Era la primera vez que yo veía llorar
así de hambre a alguien en la Patagonia. Después de la Huelga Grande del año diecinueve,
los estancieros y los trabajadores habían pactado un trato que permitía que todo
hombre hambriento podía matar una oveja en el campo, comer su carne y dejar sólo
el cuerpo como muestra del hecho, sobre el alambrado. Así, en caso de esa extrema
necesidad, el hombre no se consideraba un ladrón. Podía también permanecer tres
días en los puestos de la estancia, con alimentación, alojamiento para él, sus caballos
y sus perros.
–Hace tres días que no puedo salir
de estos montes –dijo, después que se hubo serenado, y agregó–: No conocía el monte.
Soy de la Tierra del Fuego, de la parte donde no hay montes. Me perdí … Me llamo
Enrique Boney.
Comió abundantemente de la paleta.
Después le cebamos unos mates. El Largo había ido en busca de unas brazadas de ramas
para armarse su cama, cuando Facón le ofreció su tabaquera para hacerse un cigarrillo;
pero al lanzarle el envoltorio de tabaco por encima de la hoguera, el recién llegado
entreabrió las piernas, yendo la tabaquera a parar al suelo mojado. Con azoramiento
la recogió y la limpió con la manga de su chaquetón.
Vi que los ojos de Facón se clavaron
como dos ascuas inquisitivas sobre el afuerino, y luego se volvieron hacia mí como
si quisieran decirme algo.
No pudieron decírmelo sino el otro
día en que bosque adentro íbamos al tranco de nuestras cabalgaduras, en espera del
Largo, que había ido a encaminar al tal Boney hasta el encuentro de la pampa.
–¿Se dio cuenta de lo de la tabaquera?
–¡Sí! –respondí mecánicamente, mientras
miraba la negra grupa de su caballo.
–Fue raro, ¿no le parece?
–Raro… –repetí por contestar algo,
pues en realidad no me daba bien cuenta de lo que Facón quería decirme.
–No sería el primer caso. En la Huelga
Grande nos encontramos con una española que andaba así, vestida de hombre.
–¿Cree usted que se trata de una
mujer?
–Solamente una mujer abre sus piernas
para recibir algo en sus polleras. El hombre las junta.
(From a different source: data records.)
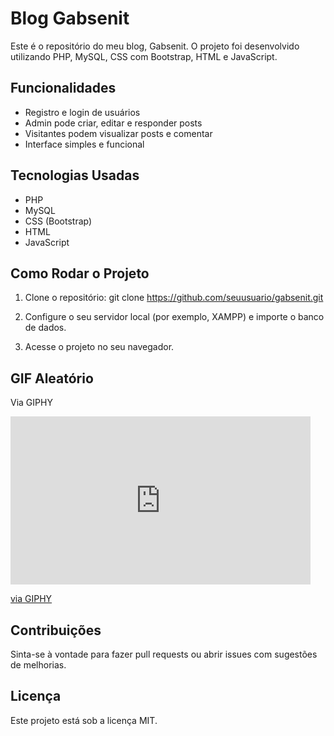 # Blog Gabsenit

Este é o repositório do meu blog, Gabsenit. O projeto foi desenvolvido utilizando PHP, MySQL, CSS com Bootstrap, HTML e JavaScript.

## Funcionalidades
- Registro e login de usuários
- Admin pode criar, editar e responder posts
- Visitantes podem visualizar posts e comentar
- Interface simples e funcional

## Tecnologias Usadas
- PHP
- MySQL
- CSS (Bootstrap)
- HTML
- JavaScript

## Como Rodar o Projeto
1. Clone o repositório:
git clone https://github.com/seuusuario/gabsenit.git

2. Configure o seu servidor local (por exemplo, XAMPP) e importe o banco de dados.

3. Acesse o projeto no seu navegador.

## GIF Aleatório
Via GIPHY

<iframe src="https://giphy.com/embed/4OV1bLOIWwIXRxpXlN" width="480" height="269" style="" frameBorder="0" class="giphy-embed" allowFullScreen></iframe><p><a href="https://giphy.com/gifs/ToeiAnimation-one-piece-zoro-swords-4OV1bLOIWwIXRxpXlN">via GIPHY</a></p>

## Contribuições
Sinta-se à vontade para fazer pull requests ou abrir issues com sugestões de melhorias.

## Licença
Este projeto está sob a licença MIT.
–Le confieso que no me había dado
cuenta de eso…
–¡Bah, yo creí que se había enterado
cuando nos miramos! Entonces callemos esto. Puede ser nada más que una sospecha
mía, y no hay para qué andar levantándole la cola a la gente para ver de qué se
trata.
En esos mismos momentos nos daba
alcance el Largo y no hablamos más del asunto.
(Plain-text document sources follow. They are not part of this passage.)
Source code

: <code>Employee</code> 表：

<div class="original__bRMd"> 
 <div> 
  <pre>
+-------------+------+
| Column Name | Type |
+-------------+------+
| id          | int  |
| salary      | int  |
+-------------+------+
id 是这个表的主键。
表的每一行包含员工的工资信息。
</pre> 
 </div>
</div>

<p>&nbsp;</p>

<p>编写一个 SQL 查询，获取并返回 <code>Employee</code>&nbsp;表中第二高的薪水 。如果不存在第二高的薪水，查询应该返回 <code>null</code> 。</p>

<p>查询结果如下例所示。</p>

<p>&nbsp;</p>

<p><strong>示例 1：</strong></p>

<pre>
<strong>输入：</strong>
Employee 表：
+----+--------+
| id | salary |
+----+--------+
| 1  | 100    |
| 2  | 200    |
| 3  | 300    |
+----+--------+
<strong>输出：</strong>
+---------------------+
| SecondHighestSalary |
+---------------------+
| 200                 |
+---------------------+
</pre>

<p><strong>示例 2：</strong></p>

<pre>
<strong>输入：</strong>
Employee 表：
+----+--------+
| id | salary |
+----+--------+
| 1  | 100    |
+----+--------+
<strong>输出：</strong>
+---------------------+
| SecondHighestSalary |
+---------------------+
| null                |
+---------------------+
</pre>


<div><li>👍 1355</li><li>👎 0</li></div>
Sólo que en la segunda noche en aquellos
bosques ya no pude dormirme inmediatamente, y me recosté sobre mis precarias pilchas
tendidas en mullidas ramas de roble o manera de colchón. Se me aparecía el afuerino,
con su gruesa cacha de rebenque dándole vueltas entre los dedos, las chispitas de
sus ojos grises, el pelo que le asomaba como una mata de pasto coirón debajo del
gorro de piel de guanaco, y entreabriendo las piernas, como una hembra, para recibir
algo en su regazo.
Primero fueron los cóndores revoloteando
sobre lo alto de una quebrada; después los caranchos, con sus ojos rojo ahítos,
los que nos encaminaron hacia el lugar donde había parecido el piño de vacunos que
buscábamos. Algunas aves de rapiña casi no podían volar al momento de acercarnos,
así estaban de llenas con el festín. Éste había comenzado hacía ya bastante tiempo,
por la forma en que los esqueletos ya blanqueaban a la intemperie. Sin embargo,
abajo, adentro del bosque aún pudimos encontrar algunos con el cuerpo entero, que
fue lo único que logramos rescatar de todo aquel piño extraviado.
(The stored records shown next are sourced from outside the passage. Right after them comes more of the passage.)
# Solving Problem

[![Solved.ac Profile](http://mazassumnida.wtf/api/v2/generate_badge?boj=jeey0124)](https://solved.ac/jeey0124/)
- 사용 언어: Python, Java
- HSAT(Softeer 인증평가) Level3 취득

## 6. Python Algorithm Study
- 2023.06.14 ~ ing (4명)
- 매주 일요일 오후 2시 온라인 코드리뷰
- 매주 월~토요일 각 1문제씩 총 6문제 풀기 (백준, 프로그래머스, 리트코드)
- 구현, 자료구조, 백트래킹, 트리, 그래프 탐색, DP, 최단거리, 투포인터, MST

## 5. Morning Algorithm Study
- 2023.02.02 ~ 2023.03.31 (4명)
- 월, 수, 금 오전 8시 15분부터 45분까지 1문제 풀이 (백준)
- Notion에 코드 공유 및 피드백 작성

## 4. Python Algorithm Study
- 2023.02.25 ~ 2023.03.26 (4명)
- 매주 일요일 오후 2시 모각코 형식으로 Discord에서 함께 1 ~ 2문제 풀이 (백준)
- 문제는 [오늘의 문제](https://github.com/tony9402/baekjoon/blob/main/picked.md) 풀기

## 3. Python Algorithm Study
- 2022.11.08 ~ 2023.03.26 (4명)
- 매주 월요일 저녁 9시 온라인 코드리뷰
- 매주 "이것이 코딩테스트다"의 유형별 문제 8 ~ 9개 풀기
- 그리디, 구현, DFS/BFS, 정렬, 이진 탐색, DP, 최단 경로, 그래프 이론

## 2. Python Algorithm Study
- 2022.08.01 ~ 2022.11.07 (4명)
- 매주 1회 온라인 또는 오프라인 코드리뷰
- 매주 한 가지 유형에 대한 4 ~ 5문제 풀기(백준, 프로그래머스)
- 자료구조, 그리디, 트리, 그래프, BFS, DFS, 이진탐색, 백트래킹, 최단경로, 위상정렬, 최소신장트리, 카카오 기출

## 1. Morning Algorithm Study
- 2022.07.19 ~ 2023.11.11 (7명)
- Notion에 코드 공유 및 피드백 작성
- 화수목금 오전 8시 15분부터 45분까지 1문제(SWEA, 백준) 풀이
La catástrofe se había producido
cuando los hielos se aflojaron. Los animales permanecieron ramoneando hojas de robles
que sobresalían por sobre la nieve, creyéndolos seguramente arbustos. Cuando en
realidad se trataba de las altas copas de los árboles. Al llegar la primavera el
planchón de nieve y hielo, sostenido por los troncos que configuran una verdadera
bóveda, se aflojó, desplomándose con el peso de la animalada. Ésta había quedado
engarzada entre los ramajes, de los cachos algunos, ensartados y despanzurrados
otros; pero todos más o menos en la posición de un galope estático, grotesco y macabro,
cuando las aves de rapiña dejaron aquellos esqueletos mondos. Sólo el viento del
oeste silbaba entre esos huesos descubiertos dándole al rumor del follaje un lamentoso
ulular que no tenía en otros lugares. Así fue como soñamos con un rumor de carros
y caballadas en los campos de la sección Chankaike o Barranca Blanca.